> Task instructions: Search the data for the word "documentclass" and copy every line that contains it.

> The data:
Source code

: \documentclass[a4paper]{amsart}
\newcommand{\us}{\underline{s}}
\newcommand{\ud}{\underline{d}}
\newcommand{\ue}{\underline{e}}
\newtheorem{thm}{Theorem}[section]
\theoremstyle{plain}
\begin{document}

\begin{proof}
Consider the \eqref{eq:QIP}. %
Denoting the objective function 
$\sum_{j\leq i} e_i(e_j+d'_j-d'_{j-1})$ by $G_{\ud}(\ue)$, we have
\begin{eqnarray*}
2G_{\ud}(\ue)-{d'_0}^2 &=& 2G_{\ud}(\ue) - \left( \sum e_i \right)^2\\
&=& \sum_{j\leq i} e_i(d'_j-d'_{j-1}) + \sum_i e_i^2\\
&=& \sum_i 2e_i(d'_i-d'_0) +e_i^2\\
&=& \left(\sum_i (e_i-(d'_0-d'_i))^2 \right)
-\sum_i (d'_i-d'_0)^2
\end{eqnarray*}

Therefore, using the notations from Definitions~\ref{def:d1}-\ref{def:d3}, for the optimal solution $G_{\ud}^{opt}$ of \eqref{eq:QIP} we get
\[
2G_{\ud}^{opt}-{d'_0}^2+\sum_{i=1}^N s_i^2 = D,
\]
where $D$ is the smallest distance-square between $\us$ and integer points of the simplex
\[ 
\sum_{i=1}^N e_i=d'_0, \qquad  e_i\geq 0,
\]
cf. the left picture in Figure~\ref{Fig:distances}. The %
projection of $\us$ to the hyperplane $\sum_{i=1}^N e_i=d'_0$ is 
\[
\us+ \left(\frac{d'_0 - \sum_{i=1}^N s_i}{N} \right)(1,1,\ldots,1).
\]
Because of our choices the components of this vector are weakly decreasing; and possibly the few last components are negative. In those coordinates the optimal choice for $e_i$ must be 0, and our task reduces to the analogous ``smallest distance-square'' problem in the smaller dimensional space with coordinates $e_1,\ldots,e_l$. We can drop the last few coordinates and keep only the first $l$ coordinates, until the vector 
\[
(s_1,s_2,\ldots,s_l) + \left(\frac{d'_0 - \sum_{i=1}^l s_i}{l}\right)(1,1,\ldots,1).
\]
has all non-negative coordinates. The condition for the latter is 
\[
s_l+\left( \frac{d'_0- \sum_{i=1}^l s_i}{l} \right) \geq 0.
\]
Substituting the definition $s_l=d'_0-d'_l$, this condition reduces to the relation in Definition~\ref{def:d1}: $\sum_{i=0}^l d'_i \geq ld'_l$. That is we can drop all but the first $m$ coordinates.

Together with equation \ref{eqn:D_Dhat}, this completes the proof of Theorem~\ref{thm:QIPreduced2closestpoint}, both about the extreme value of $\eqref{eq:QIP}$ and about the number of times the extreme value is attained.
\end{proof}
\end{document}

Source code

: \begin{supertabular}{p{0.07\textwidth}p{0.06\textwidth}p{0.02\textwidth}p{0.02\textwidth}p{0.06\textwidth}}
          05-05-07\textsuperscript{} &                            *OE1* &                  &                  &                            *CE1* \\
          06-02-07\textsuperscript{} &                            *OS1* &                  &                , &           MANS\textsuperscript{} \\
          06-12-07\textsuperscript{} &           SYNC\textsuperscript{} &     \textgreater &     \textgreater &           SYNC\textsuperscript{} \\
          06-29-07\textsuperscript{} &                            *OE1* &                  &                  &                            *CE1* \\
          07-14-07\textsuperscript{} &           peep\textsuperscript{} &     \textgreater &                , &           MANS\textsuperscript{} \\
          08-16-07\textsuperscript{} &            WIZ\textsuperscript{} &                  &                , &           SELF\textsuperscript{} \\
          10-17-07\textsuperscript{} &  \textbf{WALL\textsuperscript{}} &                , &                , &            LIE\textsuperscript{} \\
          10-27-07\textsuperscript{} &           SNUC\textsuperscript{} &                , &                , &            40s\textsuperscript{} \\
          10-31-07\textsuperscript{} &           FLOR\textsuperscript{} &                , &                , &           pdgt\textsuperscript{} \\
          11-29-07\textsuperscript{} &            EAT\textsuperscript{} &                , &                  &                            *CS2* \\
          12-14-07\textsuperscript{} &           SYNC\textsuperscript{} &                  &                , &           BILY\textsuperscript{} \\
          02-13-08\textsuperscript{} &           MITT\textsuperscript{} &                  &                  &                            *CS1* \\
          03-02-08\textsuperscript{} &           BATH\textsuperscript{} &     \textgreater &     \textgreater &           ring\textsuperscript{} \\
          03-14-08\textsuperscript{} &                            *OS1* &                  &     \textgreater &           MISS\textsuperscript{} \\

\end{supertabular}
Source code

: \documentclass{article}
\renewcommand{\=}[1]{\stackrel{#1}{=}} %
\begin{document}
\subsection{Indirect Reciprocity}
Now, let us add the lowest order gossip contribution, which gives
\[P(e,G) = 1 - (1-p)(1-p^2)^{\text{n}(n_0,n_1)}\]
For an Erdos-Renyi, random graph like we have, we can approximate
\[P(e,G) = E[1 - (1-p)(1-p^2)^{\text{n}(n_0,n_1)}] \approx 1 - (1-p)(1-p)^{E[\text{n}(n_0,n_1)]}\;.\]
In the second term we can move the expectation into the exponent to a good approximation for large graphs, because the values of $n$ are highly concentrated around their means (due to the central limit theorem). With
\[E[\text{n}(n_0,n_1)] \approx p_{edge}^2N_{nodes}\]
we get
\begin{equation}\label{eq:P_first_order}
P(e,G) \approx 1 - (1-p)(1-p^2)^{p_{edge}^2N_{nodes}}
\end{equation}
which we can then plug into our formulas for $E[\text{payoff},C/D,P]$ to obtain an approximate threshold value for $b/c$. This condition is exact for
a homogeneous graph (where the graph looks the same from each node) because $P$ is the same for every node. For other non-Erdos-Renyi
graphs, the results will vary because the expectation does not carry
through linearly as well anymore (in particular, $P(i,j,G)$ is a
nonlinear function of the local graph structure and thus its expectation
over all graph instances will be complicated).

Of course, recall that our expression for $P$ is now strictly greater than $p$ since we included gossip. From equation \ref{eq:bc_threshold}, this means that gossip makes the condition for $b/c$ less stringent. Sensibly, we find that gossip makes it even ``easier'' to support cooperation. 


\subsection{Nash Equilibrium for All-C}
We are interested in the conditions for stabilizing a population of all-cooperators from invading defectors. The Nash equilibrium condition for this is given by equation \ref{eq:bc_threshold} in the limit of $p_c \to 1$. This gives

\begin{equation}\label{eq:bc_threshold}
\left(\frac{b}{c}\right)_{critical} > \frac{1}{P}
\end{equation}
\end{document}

> Answer for the task:
: \documentclass[a4paper]{amsart}
: \documentclass{article}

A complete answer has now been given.